PROBLEM:
Your copy of the lines below must match them exactly and contain no images.

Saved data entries

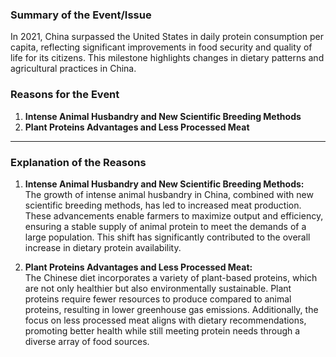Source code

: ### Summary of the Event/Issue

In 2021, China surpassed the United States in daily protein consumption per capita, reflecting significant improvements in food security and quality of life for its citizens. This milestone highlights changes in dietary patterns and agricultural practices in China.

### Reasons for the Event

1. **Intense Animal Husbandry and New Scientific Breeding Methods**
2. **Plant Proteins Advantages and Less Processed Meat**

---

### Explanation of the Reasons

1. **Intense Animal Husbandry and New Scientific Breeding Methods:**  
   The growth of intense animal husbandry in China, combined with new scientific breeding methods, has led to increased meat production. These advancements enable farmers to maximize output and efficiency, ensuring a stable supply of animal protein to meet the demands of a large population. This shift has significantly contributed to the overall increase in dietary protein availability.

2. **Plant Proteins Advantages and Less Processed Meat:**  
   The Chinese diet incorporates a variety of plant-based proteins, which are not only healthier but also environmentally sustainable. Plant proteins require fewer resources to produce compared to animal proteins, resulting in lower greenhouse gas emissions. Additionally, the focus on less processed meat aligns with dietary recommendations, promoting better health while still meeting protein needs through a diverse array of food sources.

SOLUTION:
Source code

: ### Summary of the Event/Issue

In 2021, China surpassed the United States in daily protein consumption per capita, reflecting significant improvements in food security and quality of life for its citizens. This milestone highlights changes in dietary patterns and agricultural practices in China.

### Reasons for the Event

1. **Intense Animal Husbandry and New Scientific Breeding Methods**
2. **Plant Proteins Advantages and Less Processed Meat**

---

### Explanation of the Reasons

1. **Intense Animal Husbandry and New Scientific Breeding Methods:**  
   The growth of intense animal husbandry in China, combined with new scientific breeding methods, has led to increased meat production. These advancements enable farmers to maximize output and efficiency, ensuring a stable supply of animal protein to meet the demands of a large population. This shift has significantly contributed to the overall increase in dietary protein availability.

2. **Plant Proteins Advantages and Less Processed Meat:**  
   The Chinese diet incorporates a variety of plant-based proteins, which are not only healthier but also environmentally sustainable. Plant proteins require fewer resources to produce compared to animal proteins, resulting in lower greenhouse gas emissions. Additionally, the focus on less processed meat aligns with dietary recommendations, promoting better health while still meeting protein needs through a diverse array of food sources.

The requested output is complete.